* **Problem description**: Every entry needs to be printed exactly, please.

* **Records provided**:

··········

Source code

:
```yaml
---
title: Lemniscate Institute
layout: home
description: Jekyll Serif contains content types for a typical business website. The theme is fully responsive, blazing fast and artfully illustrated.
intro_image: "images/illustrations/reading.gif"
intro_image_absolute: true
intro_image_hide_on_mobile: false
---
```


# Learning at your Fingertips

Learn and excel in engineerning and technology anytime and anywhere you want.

··········

* **Problem solution**:
Source code

:
```yaml
---
title: Lemniscate Institute
layout: home
description: Jekyll Serif contains content types for a typical business website. The theme is fully responsive, blazing fast and artfully illustrated.
intro_image: "images/illustrations/reading.gif"
intro_image_absolute: true
intro_image_hide_on_mobile: false
---
```


# Learning at your Fingertips

Learn and excel in engineerning and technology anytime and anywhere you want.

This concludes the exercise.